Based on the OpenPath, employing the contrastive learning strategy, the researchers then developed an AI tool, or a robot pathologist, called pathology language–image pretraining (PLIP). Contrastive learning allowed the model to tell “similar” or “different” by comparing positive and negative pairs of images, e.g., a normal lung tissue and a lung adenocarcinoma. Further fine-tuning or optimization was carried out to facilitate the robot pathologist to tell “similar” for each paired image and text, and “dissimilar” for non-paired images and texts. For example, all lung adenocarcinomas share certain similar pathological traits, even if the images originated from distinct patients and laboratories with different staining manners. This process was implemented by first developing text and image encoders, and further generating embedded features.
Then comes the critical and exciting part: the robot pathologist needs to take some exams to evaluate how well it functions. In the entrance exam, PLIP was exposed to new images from four external validation datasets and was required to tell which images were normal,benign, or malignant. The images were curated from multiple tissues and organs. Outcomes turned out that this task was a piece of cake for PLIP, which provided correct answers to most of the questions without the need for retraining. The effectiveness and precision of the retrievals were much better compared to another previously developed contrastive language–image pretraining (CLIP) model.

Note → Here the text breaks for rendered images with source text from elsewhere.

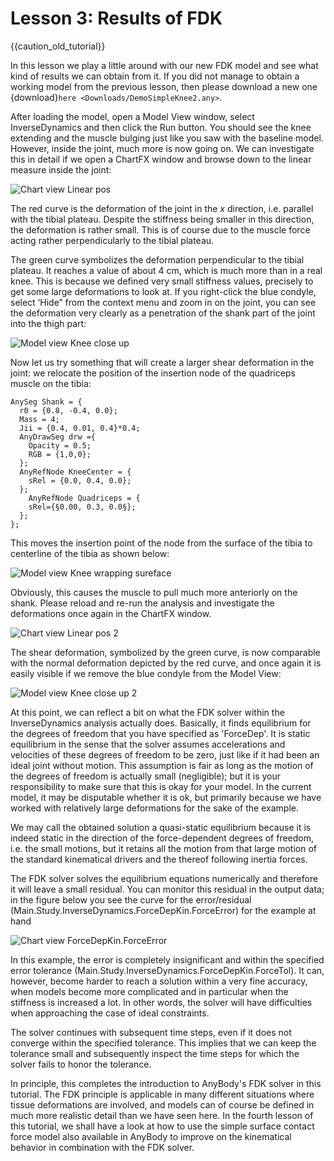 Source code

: # Lesson 3: Results of FDK

{{caution_old_tutorial}}


In this lesson we play a little around with our new FDK model and see
what kind of results we can obtain from it. If you did not manage to
obtain a working model from the previous lesson, then please download a
new one {download}`here <Downloads/DemoSimpleKnee2.any>`.

After loading the model, open a Model View window, select
InverseDynamics and then click the Run button. You should see the knee
extending and the muscle bulging just like you saw with the baseline
model. However, inside the joint, much more is now going on. We can
investigate this in detail if we open a ChartFX window and browse down
to the linear measure inside the joint:

![Chart view Linear pos](_static/lesson3/image1.png)

The red curve is the deformation of the joint in the *x* direction, i.e.
parallel with the tibial plateau. Despite the stiffness being smaller in
this direction, the deformation is rather small. This is of course due
to the muscle force acting rather perpendicularly to the tibial plateau.

The green curve symbolizes the deformation perpendicular to the tibial
plateau. It reaches a value of about 4 cm, which is much more than in a
real knee. This is because we defined very small stiffness values,
precisely to get some large deformations to look at. If you right-click
the blue condyle, select ‘Hide” from the context menu and zoom in on the
joint, you can see the deformation very clearly as a penetration of the
shank part of the joint into the thigh part:

![Model view Knee close up](_static/lesson3/image2.png)

Now let us try something that will create a larger shear deformation in
the joint: we relocate the position of the insertion node of the
quadriceps muscle on the tibia:

```AnyScriptDoc
AnySeg Shank = {
  r0 = {0.8, -0.4, 0.0};
  Mass = 4;
  Jii = {0.4, 0.01, 0.4}*0.4;
  AnyDrawSeg drw ={
    Opacity = 0.5;
    RGB = {1,0,0};
  };
  AnyRefNode KneeCenter = {
    sRel = {0.0, 0.4, 0.0};
  };
    AnyRefNode Quadriceps = {
    sRel={§0.00, 0.3, 0.0§};
  };
};
```

This moves the insertion point of the node from the surface of the tibia
to centerline of the tibia as shown below:

![Model view Knee wrapping sureface](_static/lesson3/image3.png)

Obviously, this causes the muscle to pull much more anteriorly on the
shank. Please reload and re-run the analysis and investigate the
deformations once again in the ChartFX window.

![Chart view Linear pos 2](_static/lesson3/image4.png)

The shear deformation, symbolized by the green curve, is now comparable
with the normal deformation depicted by the red curve, and once again it
is easily visible if we remove the blue condyle from the Model View:

![Model view Knee close up 2](_static/lesson3/image5.png)

At this point, we can reflect a bit on what the FDK solver within the
InverseDynamics analysis actually does. Basically, it finds equilibrium
for the degrees of freedom that you have specified as 'ForceDep'. It is
static equilibrium in the sense that the solver assumes accelerations
and velocities of these degrees of freedom to be zero, just like if it
had been an ideal joint without motion. This assumption is fair as long
as the motion of the degrees of freedom is actually small (negligible);
but it is your responsibility to make sure that this is okay for your
model. In the current model, it may be disputable whether it is ok, but
primarily because we have worked with relatively large deformations for
the sake of the example.

We may call the obtained solution a quasi-static equilibrium because it
is indeed static in the direction of the force-dependent degrees of
freedom, i.e. the small motions, but it retains all the motion from that
large motion of the standard kinematical drivers and the thereof
following inertia forces.

The FDK solver solves the equilibrium equations numerically and
therefore it will leave a small residual. You can monitor this residual
in the output data; in the figure below you see the curve for the
error/residual (Main.Study.InverseDynamics.ForceDepKin.ForceError) for
the example at hand

![Chart view ForceDepKin.ForceError](_static/lesson3/image6.png)

In this example, the error is completely insignificant and within the
specified error tolerance
(Main.Study.InverseDynamics.ForceDepKin.ForceTol). It can, however,
become harder to reach a solution within a very fine accuracy, when
models become more complicated and in particular when the stiffness is
increased a lot. In other words, the solver will have difficulties when
approaching the case of ideal constraints.

The solver continues with subsequent time steps, even if it does not
converge within the specified tolerance. This implies that we can keep
the tolerance small and subsequently inspect the time steps for which
the solver fails to honor the tolerance.

In principle, this completes the introduction to AnyBody's FDK solver in
this tutorial. The FDK principle is applicable in many different
situations where tissue deformations are involved, and models can of
course be defined in much more realistic detail than we have seen here.
In the fourth lesson of this tutorial, we shall have a look at how to
use the simple surface contact force model also available in AnyBody to
improve on the kinematical behavior in combination with the FDK solver.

The next exam requires PLIP to locate the characteristic cell structures, tissue compositions, and disease manifestations on complicated images, representing specific pathological changes. This exam required a further retraining process for PLIP, including Image embedding analysis (whose simple term is to find the most essential information from the image) and linear probing (whose simple term is to avoid cluster). Four different datasets (Kather colon, PanNuke, DigestPath and WSSS4LUAD) were used for this training and exam. With no surprise, PLIP outperformed two other models.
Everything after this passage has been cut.